Sadly, everyone doesn't have the luxury of being able to lay cross the bed. But I'm really, Really, REALLY Thankful that I can.
 5: I'm thankful for my "Twitter Fam". I say often if you don't have a good time on Twitter, you're doing it wrong. My luvs keep me laughing, keep me in trouble, keep me in their prayers, and I have no doubt I'm in their hearts as well. So thankful for @NickaS7 @Melodic98 @KeBrittain @SimplyShanWalk @gunhawk18 @Lay1269 @DGraham39 @silowet2006 @NatashaMonique_ @blackhonee @Doestaxxx @CeFranklee @Mon_235 @VirgoNeyez @itsbenzybabii @amanagainstmany @SoloSunni (and Nugget) @daddykn0wsbest @LBrothersMedia @ReidStreetSmart @JamiBeth30 @taball1 @ChunkyChikChasr
 4: I've tried all evening to come up with something.. My heart is so heavy tonight.. So I think I'll say this.. I'm thankful for "Black Men".. I LOVE Black Men. From Cafe Au Lait to the darkest of chocolates. Their strength, their perseverance, their swag. It simply can't be matched. They are undervalued and under appreciated by so many.. but not me. I appreciate you Black Man. I love you Black Man. I need you Black Man. Stay Strong Black Man. I got your back.
 3: I'm thankful for "Music". Music is so awesome. It is a part of every aspect of our lives. Whether sad or happy, about love or about pain, Music is everywhere. The right lyrics to a song can have you shouting in praise, two-stepping to the beat or deep down in the delta in your feelings. Music is universal and makes the world go round.

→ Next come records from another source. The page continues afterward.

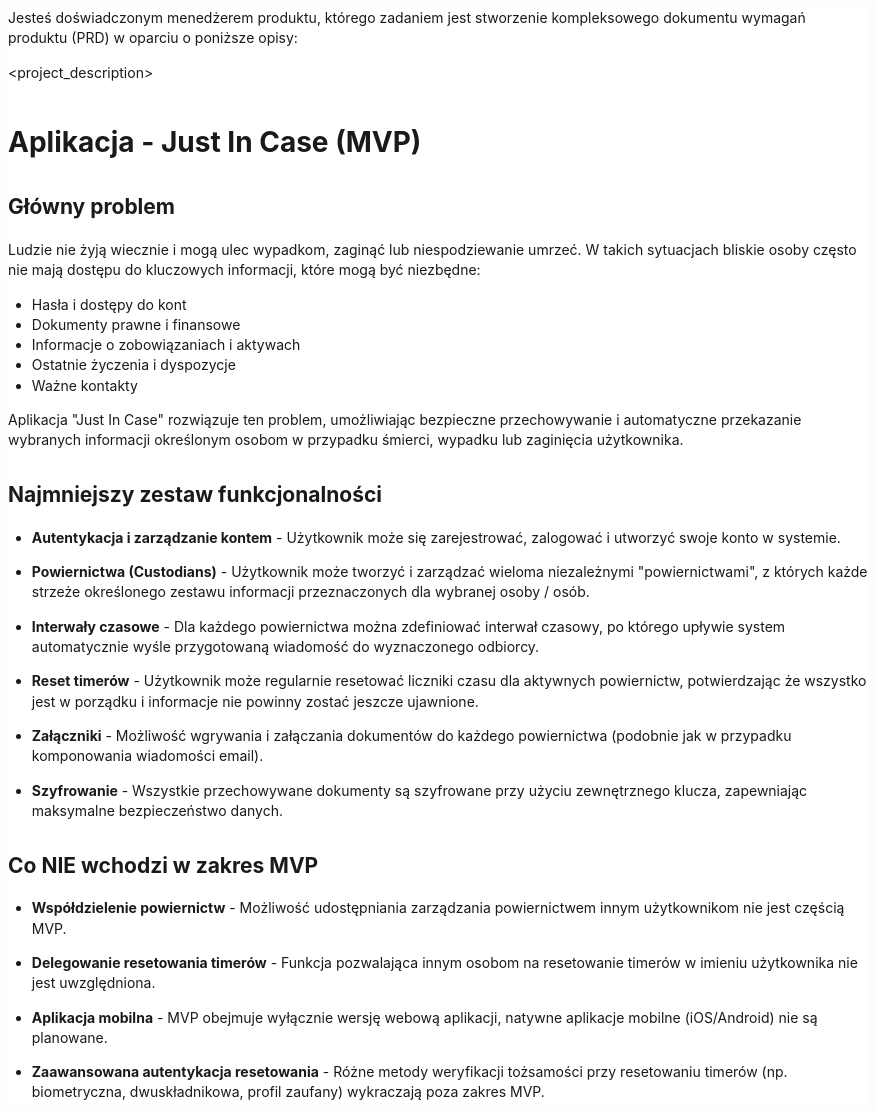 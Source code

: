 Jesteś doświadczonym menedżerem produktu, którego zadaniem jest stworzenie kompleksowego dokumentu wymagań produktu (PRD) w oparciu o poniższe opisy:

<project_description>
# Aplikacja - Just In Case (MVP)

## Główny problem

Ludzie nie żyją wiecznie i mogą ulec wypadkom, zaginąć lub niespodziewanie umrzeć. W takich sytuacjach bliskie osoby często nie mają dostępu do kluczowych informacji, które mogą być niezbędne:
- Hasła i dostępy do kont
- Dokumenty prawne i finansowe
- Informacje o zobowiązaniach i aktywach
- Ostatnie życzenia i dyspozycje
- Ważne kontakty

Aplikacja "Just In Case" rozwiązuje ten problem, umożliwiając bezpieczne przechowywanie i automatyczne przekazanie wybranych informacji określonym osobom w przypadku śmierci, wypadku lub zaginięcia użytkownika.

## Najmniejszy zestaw funkcjonalności

- **Autentykacja i zarządzanie kontem** - Użytkownik może się zarejestrować, zalogować i utworzyć swoje konto w systemie.

- **Powiernictwa (Custodians)** - Użytkownik może tworzyć i zarządzać wieloma niezależnymi "powiernictwami", z których każde strzeże określonego zestawu informacji przeznaczonych dla wybranej osoby / osób.

- **Interwały czasowe** - Dla każdego powiernictwa można zdefiniować interwał czasowy, po którego upływie system automatycznie wyśle przygotowaną wiadomość do wyznaczonego odbiorcy.

- **Reset timerów** - Użytkownik może regularnie resetować liczniki czasu dla aktywnych powiernictw, potwierdzając że wszystko jest w porządku i informacje nie powinny zostać jeszcze ujawnione.

- **Załączniki** - Możliwość wgrywania i załączania dokumentów do każdego powiernictwa (podobnie jak w przypadku komponowania wiadomości email).

- **Szyfrowanie** - Wszystkie przechowywane dokumenty są szyfrowane przy użyciu zewnętrznego klucza, zapewniając maksymalne bezpieczeństwo danych.

## Co NIE wchodzi w zakres MVP

- **Współdzielenie powiernictw** - Możliwość udostępniania zarządzania powiernictwem innym użytkownikom nie jest częścią MVP.

- **Delegowanie resetowania timerów** - Funkcja pozwalająca innym osobom na resetowanie timerów w imieniu użytkownika nie jest uwzględniona.

- **Aplikacja mobilna** - MVP obejmuje wyłącznie wersję webową aplikacji, natywne aplikacje mobilne (iOS/Android) nie są planowane.

- **Zaawansowana autentykacja resetowania** - Różne metody weryfikacji tożsamości przy resetowaniu timerów (np. biometryczna, dwuskładnikowa, profil zaufany) wykraczają poza zakres MVP.
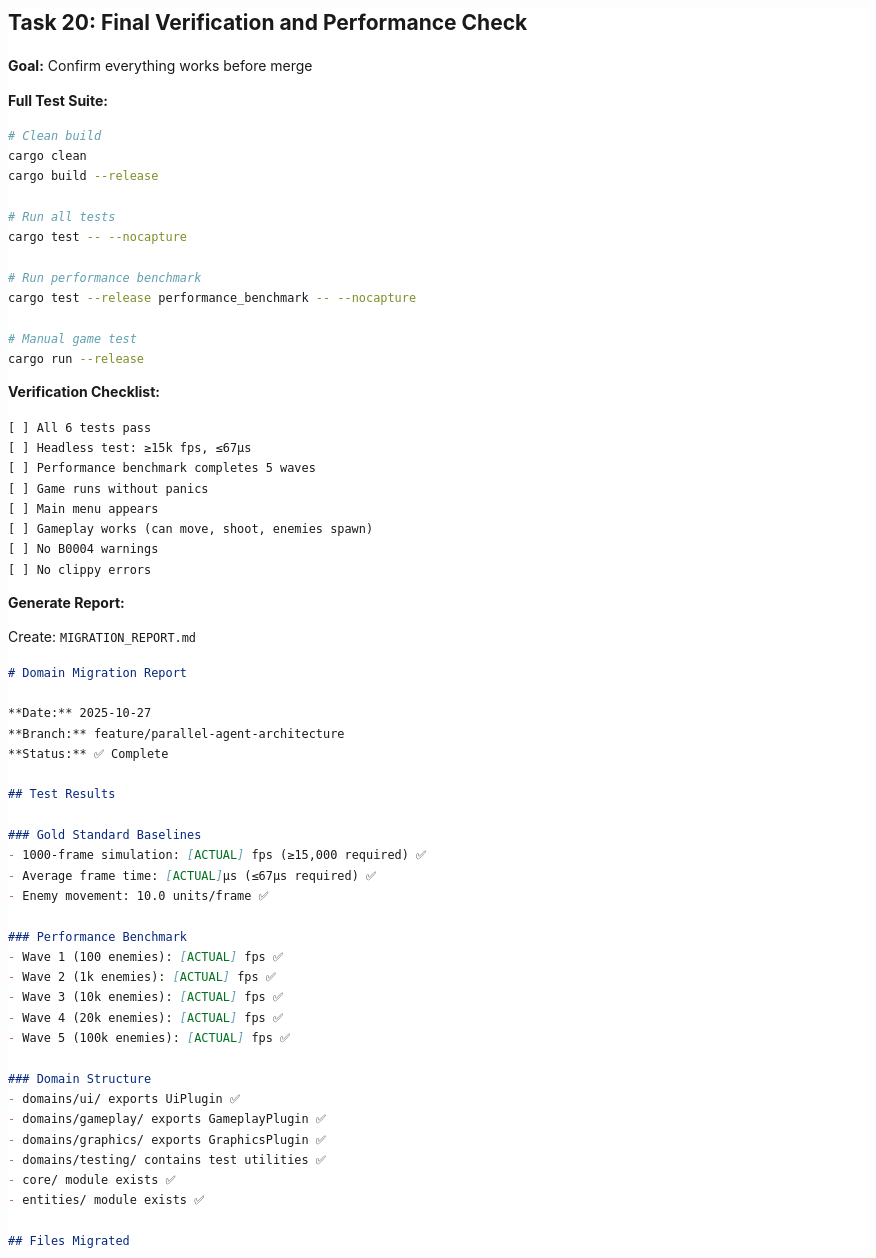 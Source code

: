 
## Task 20: Final Verification and Performance Check

**Goal:** Confirm everything works before merge

**Full Test Suite:**
```bash
# Clean build
cargo clean
cargo build --release

# Run all tests
cargo test -- --nocapture

# Run performance benchmark
cargo test --release performance_benchmark -- --nocapture

# Manual game test
cargo run --release
```

**Verification Checklist:**
```
[ ] All 6 tests pass
[ ] Headless test: ≥15k fps, ≤67µs
[ ] Performance benchmark completes 5 waves
[ ] Game runs without panics
[ ] Main menu appears
[ ] Gameplay works (can move, shoot, enemies spawn)
[ ] No B0004 warnings
[ ] No clippy errors
```

**Generate Report:**

Create: `MIGRATION_REPORT.md`

```markdown
# Domain Migration Report

**Date:** 2025-10-27
**Branch:** feature/parallel-agent-architecture
**Status:** ✅ Complete

## Test Results

### Gold Standard Baselines
- 1000-frame simulation: [ACTUAL] fps (≥15,000 required) ✅
- Average frame time: [ACTUAL]µs (≤67µs required) ✅
- Enemy movement: 10.0 units/frame ✅

### Performance Benchmark
- Wave 1 (100 enemies): [ACTUAL] fps ✅
- Wave 2 (1k enemies): [ACTUAL] fps ✅
- Wave 3 (10k enemies): [ACTUAL] fps ✅
- Wave 4 (20k enemies): [ACTUAL] fps ✅
- Wave 5 (100k enemies): [ACTUAL] fps ✅

### Domain Structure
- domains/ui/ exports UiPlugin ✅
- domains/gameplay/ exports GameplayPlugin ✅
- domains/graphics/ exports GraphicsPlugin ✅
- domains/testing/ contains test utilities ✅
- core/ module exists ✅
- entities/ module exists ✅

## Files Migrated
```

 2: I'm thankful for "Chocolate". Listen... Whoever sat up and decided to mix up the ingredients to make chocolate needs a award. Chocolate cures what ails you and improves your mood instantly. Chocolate makes the world a better place.
(This post was preceded by the consumption of a very delicious piece of Chocolate Snickers Dream Cake)
 1: I'm thankful for "Family". Some drive us crazy. Others keep us sane. They are so much apart of the people that we become. Family is supportive. Family is honest. Family is love. Make sure you let yours know that you love and appreciate them.

These are just a few of things that make my life worth living. Some days aren't good. But on those days, just think of one of those things that we all take for granted but that we would really miss if we didn't have. And say, Thank You.